In 2007, he authored The Many Myths of Lucian Bebchuk, published in the Virginia Law Review.

==Boards, memberships and awards==
Lipton has served as chairman of Prep for Prep, chairman of the Jerusalem Foundation, chairman of the Lawyers Division of UJA-Federation, trustee of Temple Emanu-El of New York, member of the council of the American Law Institute, director of the Institute of Judicial Administration, trustee of the University of Pennsylvania, member of the International Advisory Council of the Guanghua School of Management of Peking University and member of the Corporate Governance Committee of the U.S. Commission on Competitiveness. Lipton served as special counsel to the Ethics Commission of the International Olympic Committee in connection with the Utah Winter Olympics, and co-chair, with former N.Y. Chief Judge Judith Kaye, of the N.Y. Chief Judge's Task Force on Commercial Litigation in the 21st Century.
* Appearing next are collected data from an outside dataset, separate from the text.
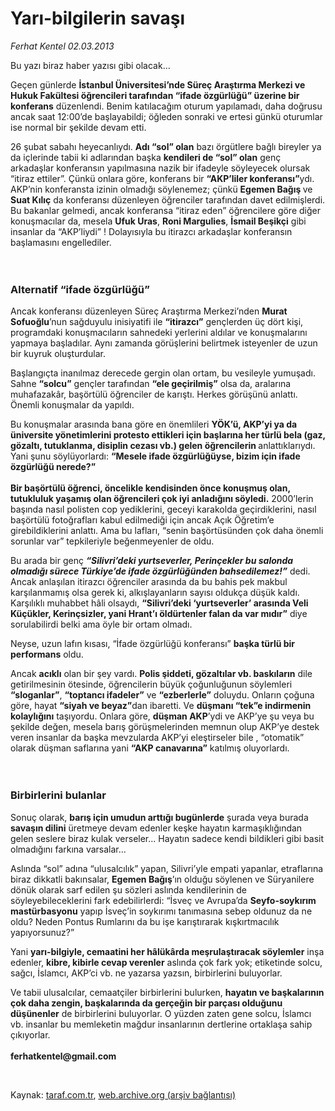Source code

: # Yarı-bilgilerin savaşı

*Ferhat Kentel 02.03.2013*

<div class="yazi"><p>Bu yazı biraz haber yazısı gibi olacak...</p>
<p>Geçen günlerde <b>İstanbul Üniversitesi’nde </b><b>Süreç Araştırma Merkezi</b><b> ve Hukuk Fakültesi öğrencileri tarafından “ifade özgürlüğü” üzerine bir konferans</b> düzenlendi. Benim katılacağım oturum yapılamadı, daha doğrusu ancak saat 12:00’de başlayabildi; öğleden sonraki ve ertesi günkü oturumlar ise normal bir şekilde devam etti. </p>
<p>26 şubat sabahı heyecanlıydı. <b>Adı “sol” olan</b> bazı örgütlere bağlı bireyler ya da içlerinde tabii ki adlarından başka <b>kendileri de “sol” olan</b> genç arkadaşlar konferansın yapılmasına nazik bir ifadeyle söyleyecek olursak “itiraz ettiler”. Çünkü onlara göre, konferans bir <b>“AKP’liler konferansı”</b>ydı. AKP’nin konferansta izinin olmadığı söylenemez; çünkü <b>Egemen Bağış </b>ve<b> Suat Kılıç</b> da konferansı düzenleyen öğrenciler tarafından davet edilmişlerdi. Bu bakanlar gelmedi, ancak konferansa “itiraz eden” öğrencilere göre diğer konuşmacılar da, mesela <b>Ufuk Uras</b>, <b>Roni Margulies</b>, <b>İsmail Beşikçi</b> gibi insanlar da “AKP’liydi” ! Dolayısıyla bu itirazcı arkadaşlar konferansın başlamasını engellediler.<br/><br/><br/></p>
<h3>Alternatif “ifade özgürlüğü”</h3>
<p>Ancak konferansı düzenleyen Süreç Araştırma Merkezi’nden <b>Murat Sofuoğlu</b>’nun sağduyulu inisiyatifi ile <b>“itirazcı”</b> gençlerden üç dört kişi, programdaki konuşmacıların sahnedeki yerlerini aldılar ve konuşmalarını yapmaya başladılar. Aynı zamanda görüşlerini belirtmek isteyenler de uzun bir kuyruk oluşturdular. </p>
<p>Başlangıçta inanılmaz derecede gergin olan ortam, bu vesileyle yumuşadı. Sahne <b>“solcu”</b> gençler tarafından <b>“ele geçirilmiş”</b> olsa da, aralarına muhafazakâr, başörtülü öğrenciler de karıştı. Herkes görüşünü anlattı. Önemli konuşmalar da yapıldı. </p>
<p>Bu konuşmalar arasında bana göre en önemlileri <b>YÖK’ü, AKP’yi ya da üniversite yönetimlerini protesto ettikleri için başlarına her türlü bela (gaz, gözaltı, tutuklanma, disiplin cezası vb.) gelen öğrencilerin </b>anlattıklarıydı. Yani şunu söylüyorlardı: <b>“Mesele ifade özgürlüğüyse, bizim için ifade özgürlüğü nerede?”<br/><br/></b><b>Bir başörtülü öğrenci, öncelikle kendisinden önce konuşmuş olan, tutukluluk yaşamış olan öğrencileri çok iyi anladığını söyledi.</b> 2000’lerin başında nasıl polisten cop yediklerini, geceyi karakolda geçirdiklerini, nasıl başörtülü fotoğrafları kabul edilmediği için ancak Açık Öğretim’e girebildiklerini anlattı. Ama bu lafları, “senin başörtüsünden çok daha önemli sorunlar var” tepkileriyle beğenmeyenler de oldu.</p>
<p>Bu arada bir genç <b><i>“Silivri’deki yurtseverler, Perinçekler bu salonda olmadığı sürece Türkiye’de ifade özgürlüğünden bahsedilemez!”</i></b> dedi. Ancak anlaşılan itirazcı öğrenciler arasında da bu bahis pek makbul karşılanmamış olsa gerek ki, alkışlayanların sayısı oldukça düşük kaldı. Karşılıklı muhabbet hâli olsaydı, <b>“Silivri’deki ‘yurtseverler’ arasında Veli Küçükler, Kerinçsizler, yani Hrant’ı öldürtenler falan da var mıdır”</b> diye sorulabilirdi belki ama öyle bir ortam olmadı.</p>
<p>Neyse, uzun lafın kısası, “İfade özgürlüğü konferansı” <b>başka türlü bir performans</b> oldu. </p>
<p>Ancak <b>acıklı</b> olan bir şey vardı. <b>Polis şiddeti, gözaltılar vb. baskıların</b> dile getirilmesinin ötesinde, öğrencilerin büyük çoğunluğunun söylemleri <b>“sloganlar”</b>, <b>“toptancı ifadeler”</b> ve <b>“ezberlerle”</b> doluydu. Onların çoğuna göre, hayat <b>“siyah ve beyaz”</b>dan ibaretti. Ve <b>düşmanı “tek”e indirmenin kolaylığını</b> taşıyordu. Onlara göre, <b>düşman AKP</b>’ydi ve AKP’ye şu veya bu şekilde değen, mesela barış görüşmelerinden memnun olup AKP’ye destek veren insanlar da başka mevzularda AKP’yi eleştirseler bile , “otomatik” olarak düşman saflarına yani <b>“AKP canavarına”</b> katılmış oluyorlardı.<br/><br/><br/></p>
<h3>Birbirlerini bulanlar</h3>
<p>Sonuç olarak, <b>barış için umudun arttığı bugünlerde</b> şurada veya burada <b>savaşın dilini</b> üretmeye devam edenler keşke hayatın karmaşıklığından gelen seslere biraz kulak verseler... Hayatın sadece kendi bildikleri gibi basit olmadığını farkına varsalar...</p>
<p>Aslında “sol” adına “ulusalcılık” yapan, Silivri’yle empati yapanlar, etraflarına biraz dikkatli bakınsalar, <b>Egemen Bağış</b>’ın olduğu söylenen ve Süryanilere dönük olarak sarf edilen şu sözleri aslında kendilerinin de söyleyebileceklerini fark edebilirlerdi: “İsveç ve Avrupa’da <b>Seyfo-soykırım mastürbasyonu</b> yapıp İsveç’in soykırımı tanımasına sebep oldunuz da ne oldu? Neden Pontus Rumlarını da bu işe karıştırarak kışkırtmacılık yapıyorsunuz?”</p>
<p>Yani <b>yarı-bilgiyle, cemaatini her hâlükârda meşrulaştıracak söylemler</b> inşa edenler, <b>kibre, kibirle cevap verenler</b> aslında çok fark yok; etiketinde solcu, sağcı, İslamcı, AKP’ci vb. ne yazarsa yazsın, birbirlerini buluyorlar.</p>
<p>Ve tabii ulusalcılar, cemaatçiler birbirlerini bulurken, <b>hayatın ve başkalarının çok daha zengin, başkalarında da gerçeğin bir parçası olduğunu düşünenler</b> de birbirlerini buluyorlar. O yüzden zaten gene solcu, İslamcı vb. insanlar bu memleketin mağdur insanlarının dertlerine ortaklaşa sahip çıkıyorlar.<br/><br/><b>ferhatkentel@gmail.com</b></p>
<p> </p>
</div>

Kaynak: [taraf.com.tr](http://www.taraf.com.tr/ferhat-kentel/makale-yari-bilgilerin-savasi.htm), [web.archive.org (arşiv bağlantısı)](http://web.archive.org/web/20130813203251/http://www.taraf.com.tr/ferhat-kentel/makale-yari-bilgilerin-savasi.htm)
Lipton has received honors from organizations, including the Wharton School, New York University School of Law, New York University, the Legal Aid Society, and the NYU Langone Medical Center. Since 1985 Lipton has been on each list of the National Law Journal of the 100 Most Influential Lawyers in America.

Lipton served as counsel to the New York Stock Exchange Committee on Market Structure, Governance and Ownership (1999–2000), as counsel to, and member of, its Committee on Corporate Accountability and Listing Standards Corporate Governance (2002) and as chairman of its Legal Advisory Committee (2002–2004). Lipton is a member of the executive committee of the Partnership for New York City and served as its co-chair (2004–2006).

He is a member of American Academy of Arts & Sciences and a Chevalier de la Légion d'Honneur. Lipton served on the Board of Trustees at New York University Stern School of Business from 2015 to at least 2023.